-- Exercise input follows --

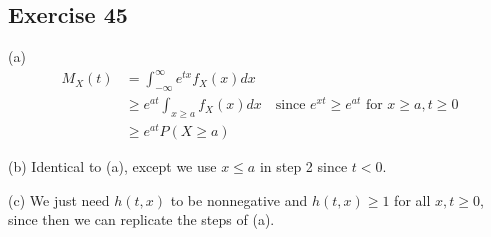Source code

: \subsection{Exercise 45}
(a)
\begin{align*}
        M_X(t) &= \int_{-\infty}^{\infty} e^{tx} f_X(x) dx \\ 
               &\geq e^{at} \int_{x \geq a} f_X(x) dx \quad \text{since } e^{xt} \geq e^{at} \text{ for } x \geq a, t \geq 0 \\
               &\geq e^{at} P(X \geq a)
\end{align*}

(b) Identical to (a), except we use  $x \leq a$ in step 2 since $t < 0$.

(c) We just need $h(t, x)$ to be nonnegative and $h(t, x) \geq 1$ for all $x, t \geq 0$, since then we can
replicate the steps of (a).

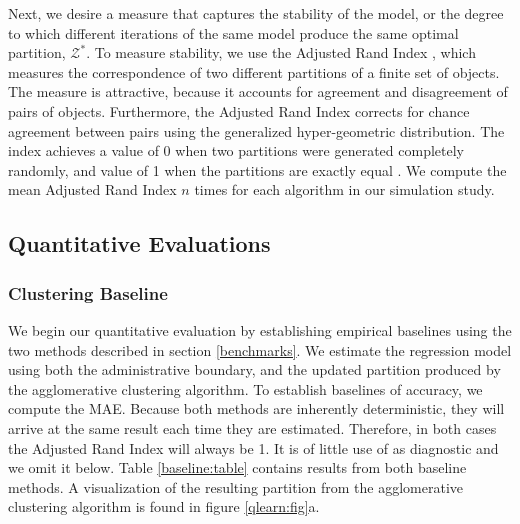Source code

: Next, we desire a measure that captures the stability of the model, or the degree to which different iterations of the same model produce the same optimal partition, $\mathcal{Z}^*$. To measure stability, we use the Adjusted Rand Index \cite{rand:hubert}, which measures the correspondence of two different partitions of a finite set of objects. The measure is attractive, because it accounts for agreement and disagreement of pairs of objects. Furthermore, the Adjusted Rand Index corrects for chance agreement between pairs using the generalized hyper-geometric distribution. The index achieves a value of 0 when two partitions were generated completely randomly, and value of 1 when the partitions are exactly equal \cite{rand:hubert, ml:murphy}. We compute the mean Adjusted Rand Index $n$ times for each algorithm in our simulation study. \\

%


\subsection{Quantitative Evaluations} \label{results}

\subsubsection{Clustering Baseline}
We begin our quantitative evaluation by establishing empirical baselines using the two methods described in section \ref{benchmarks}. We estimate the regression model using both the administrative boundary, and the updated partition produced by the agglomerative clustering algorithm. To establish baselines of accuracy, we compute the MAE. Because both methods are inherently deterministic, they will arrive at the same result each time they are estimated. Therefore, in both cases the Adjusted Rand Index will always be 1. It is of little use of as diagnostic and we omit it below. Table \ref{baseline:table} contains results from both baseline methods. A visualization of the resulting partition from the agglomerative clustering algorithm is found in figure \ref{qlearn:fig}a.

-- Exercise input concluded --

**Task item:** Go line by line through the records above and copy each one containing "since".

**Your solution:**
               &\geq e^{at} \int_{x \geq a} f_X(x) dx \quad \text{since } e^{xt} \geq e^{at} \text{ for } x \geq a, t \geq 0 \\
(b) Identical to (a), except we use  $x \leq a$ in step 2 since $t < 0$.
(c) We just need $h(t, x)$ to be nonnegative and $h(t, x) \geq 1$ for all $x, t \geq 0$, since then we can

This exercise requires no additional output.